%%

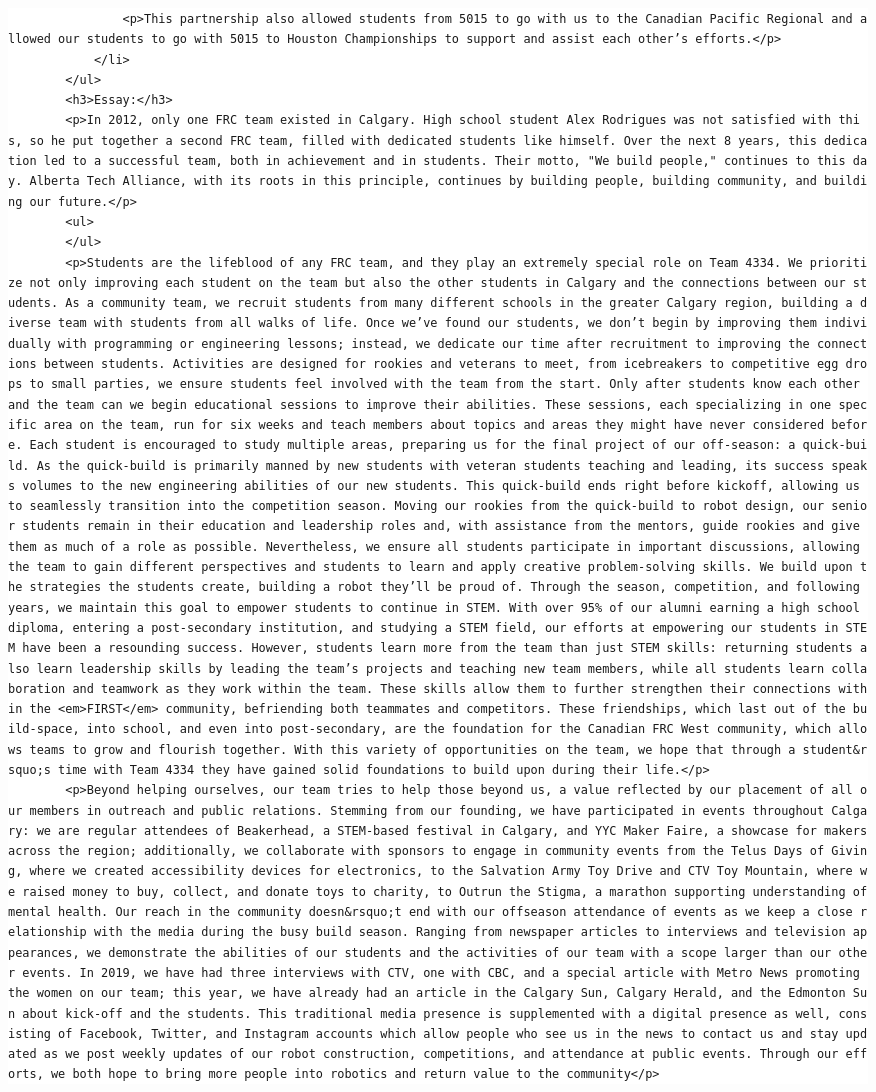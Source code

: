 					<p>This partnership also allowed students from 5015 to go with us to the Canadian Pacific Regional and allowed our students to go with 5015 to Houston Championships to support and assist each other’s efforts.</p>
				</li>
			</ul>
			<h3>Essay:</h3>
			<p>In 2012, only one FRC team existed in Calgary. High school student Alex Rodrigues was not satisfied with this, so he put together a second FRC team, filled with dedicated students like himself. Over the next 8 years, this dedication led to a successful team, both in achievement and in students. Their motto, "We build people," continues to this day. Alberta Tech Alliance, with its roots in this principle, continues by building people, building community, and building our future.</p>
			<ul>
			</ul>
			<p>Students are the lifeblood of any FRC team, and they play an extremely special role on Team 4334. We prioritize not only improving each student on the team but also the other students in Calgary and the connections between our students. As a community team, we recruit students from many different schools in the greater Calgary region, building a diverse team with students from all walks of life. Once we’ve found our students, we don’t begin by improving them individually with programming or engineering lessons; instead, we dedicate our time after recruitment to improving the connections between students. Activities are designed for rookies and veterans to meet, from icebreakers to competitive egg drops to small parties, we ensure students feel involved with the team from the start. Only after students know each other and the team can we begin educational sessions to improve their abilities. These sessions, each specializing in one specific area on the team, run for six weeks and teach members about topics and areas they might have never considered before. Each student is encouraged to study multiple areas, preparing us for the final project of our off-season: a quick-build. As the quick-build is primarily manned by new students with veteran students teaching and leading, its success speaks volumes to the new engineering abilities of our new students. This quick-build ends right before kickoff, allowing us to seamlessly transition into the competition season. Moving our rookies from the quick-build to robot design, our senior students remain in their education and leadership roles and, with assistance from the mentors, guide rookies and give them as much of a role as possible. Nevertheless, we ensure all students participate in important discussions, allowing the team to gain different perspectives and students to learn and apply creative problem-solving skills. We build upon the strategies the students create, building a robot they’ll be proud of. Through the season, competition, and following years, we maintain this goal to empower students to continue in STEM. With over 95% of our alumni earning a high school diploma, entering a post-secondary institution, and studying a STEM field, our efforts at empowering our students in STEM have been a resounding success. However, students learn more from the team than just STEM skills: returning students also learn leadership skills by leading the team’s projects and teaching new team members, while all students learn collaboration and teamwork as they work within the team. These skills allow them to further strengthen their connections within the <em>FIRST</em> community, befriending both teammates and competitors. These friendships, which last out of the build-space, into school, and even into post-secondary, are the foundation for the Canadian FRC West community, which allows teams to grow and flourish together. With this variety of opportunities on the team, we hope that through a student&rsquo;s time with Team 4334 they have gained solid foundations to build upon during their life.</p>
			<p>Beyond helping ourselves, our team tries to help those beyond us, a value reflected by our placement of all our members in outreach and public relations. Stemming from our founding, we have participated in events throughout Calgary: we are regular attendees of Beakerhead, a STEM-based festival in Calgary, and YYC Maker Faire, a showcase for makers across the region; additionally, we collaborate with sponsors to engage in community events from the Telus Days of Giving, where we created accessibility devices for electronics, to the Salvation Army Toy Drive and CTV Toy Mountain, where we raised money to buy, collect, and donate toys to charity, to Outrun the Stigma, a marathon supporting understanding of mental health. Our reach in the community doesn&rsquo;t end with our offseason attendance of events as we keep a close relationship with the media during the busy build season. Ranging from newspaper articles to interviews and television appearances, we demonstrate the abilities of our students and the activities of our team with a scope larger than our other events. In 2019, we have had three interviews with CTV, one with CBC, and a special article with Metro News promoting the women on our team; this year, we have already had an article in the Calgary Sun, Calgary Herald, and the Edmonton Sun about kick-off and the students. This traditional media presence is supplemented with a digital presence as well, consisting of Facebook, Twitter, and Instagram accounts which allow people who see us in the news to contact us and stay updated as we post weekly updates of our robot construction, competitions, and attendance at public events. Through our efforts, we both hope to bring more people into robotics and return value to the community</p>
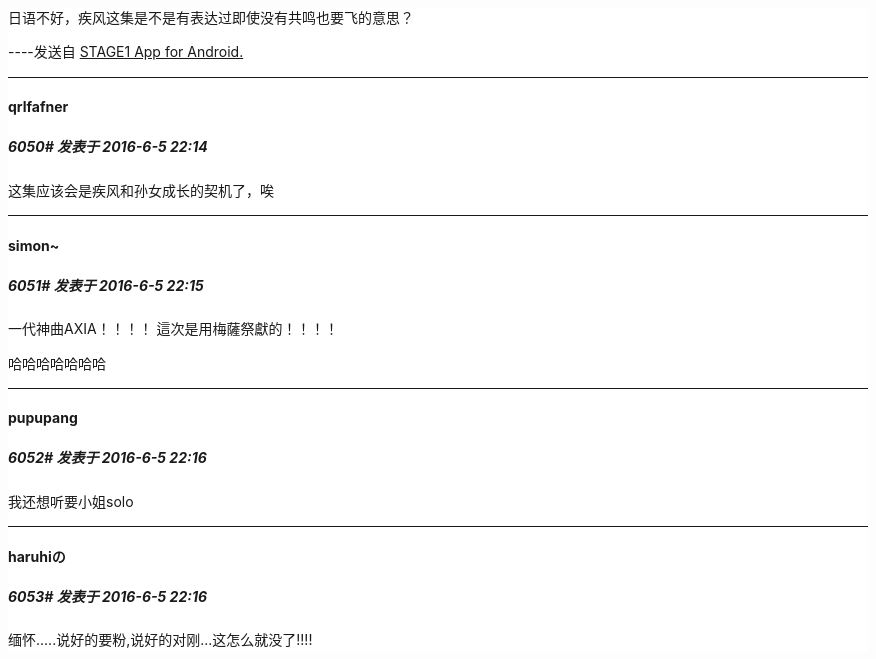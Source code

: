 日语不好，疾风这集是不是有表达过即使没有共鸣也要飞的意思？


----发送自 [STAGE1 App for Android.](http://stage1.5j4m.com/?1.19)







*****

####  qrlfafner  
##### 6050#       发表于 2016-6-5 22:14




这集应该会是疾风和孙女成长的契机了，唉







*****

####  simon~  
##### 6051#       发表于 2016-6-5 22:15




一代神曲AXIA！！！！ 這次是用梅薩祭獻的！！！！


哈哈哈哈哈哈哈







*****

####  pupupang  
##### 6052#       发表于 2016-6-5 22:16




我还想听要小姐solo







*****

####  haruhiの  
##### 6053#       发表于 2016-6-5 22:16




缅怀.....说好的要粉,说好的对刚...这怎么就没了!!!!

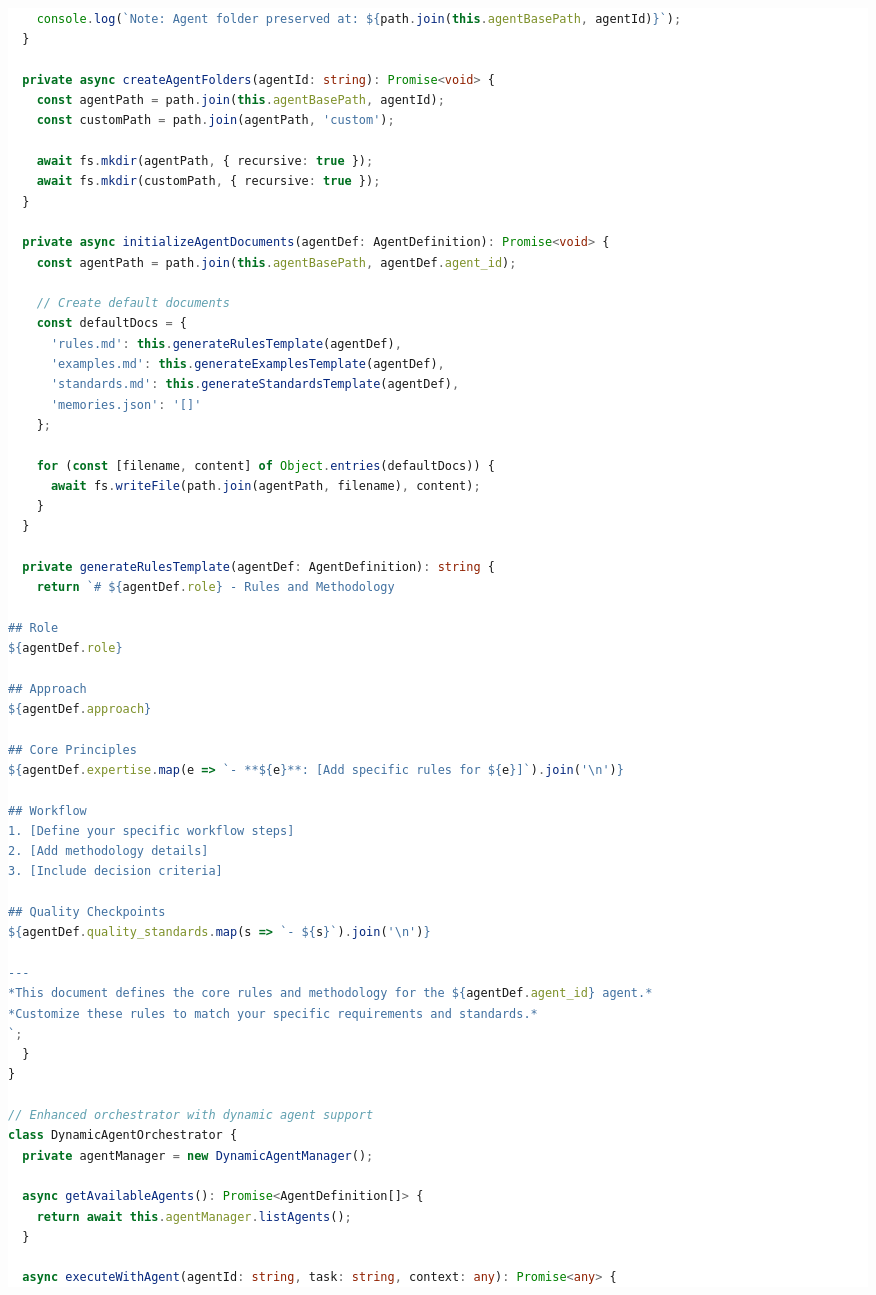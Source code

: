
```typescript
    console.log(`Note: Agent folder preserved at: ${path.join(this.agentBasePath, agentId)}`);
  }
  
  private async createAgentFolders(agentId: string): Promise<void> {
    const agentPath = path.join(this.agentBasePath, agentId);
    const customPath = path.join(agentPath, 'custom');
    
    await fs.mkdir(agentPath, { recursive: true });
    await fs.mkdir(customPath, { recursive: true });
  }
  
  private async initializeAgentDocuments(agentDef: AgentDefinition): Promise<void> {
    const agentPath = path.join(this.agentBasePath, agentDef.agent_id);
    
    // Create default documents
    const defaultDocs = {
      'rules.md': this.generateRulesTemplate(agentDef),
      'examples.md': this.generateExamplesTemplate(agentDef),
      'standards.md': this.generateStandardsTemplate(agentDef),
      'memories.json': '[]'
    };
    
    for (const [filename, content] of Object.entries(defaultDocs)) {
      await fs.writeFile(path.join(agentPath, filename), content);
    }
  }
  
  private generateRulesTemplate(agentDef: AgentDefinition): string {
    return `# ${agentDef.role} - Rules and Methodology

## Role
${agentDef.role}

## Approach
${agentDef.approach}

## Core Principles
${agentDef.expertise.map(e => `- **${e}**: [Add specific rules for ${e}]`).join('\n')}

## Workflow
1. [Define your specific workflow steps]
2. [Add methodology details]
3. [Include decision criteria]

## Quality Checkpoints
${agentDef.quality_standards.map(s => `- ${s}`).join('\n')}

---
*This document defines the core rules and methodology for the ${agentDef.agent_id} agent.*
*Customize these rules to match your specific requirements and standards.*
`;
  }
}

// Enhanced orchestrator with dynamic agent support
class DynamicAgentOrchestrator {
  private agentManager = new DynamicAgentManager();
  
  async getAvailableAgents(): Promise<AgentDefinition[]> {
    return await this.agentManager.listAgents();
  }
  
  async executeWithAgent(agentId: string, task: string, context: any): Promise<any> {
```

%%

Work instructions —
Count every line of the listing that includes the word "content", then give that count and no other words.

Answer section —
2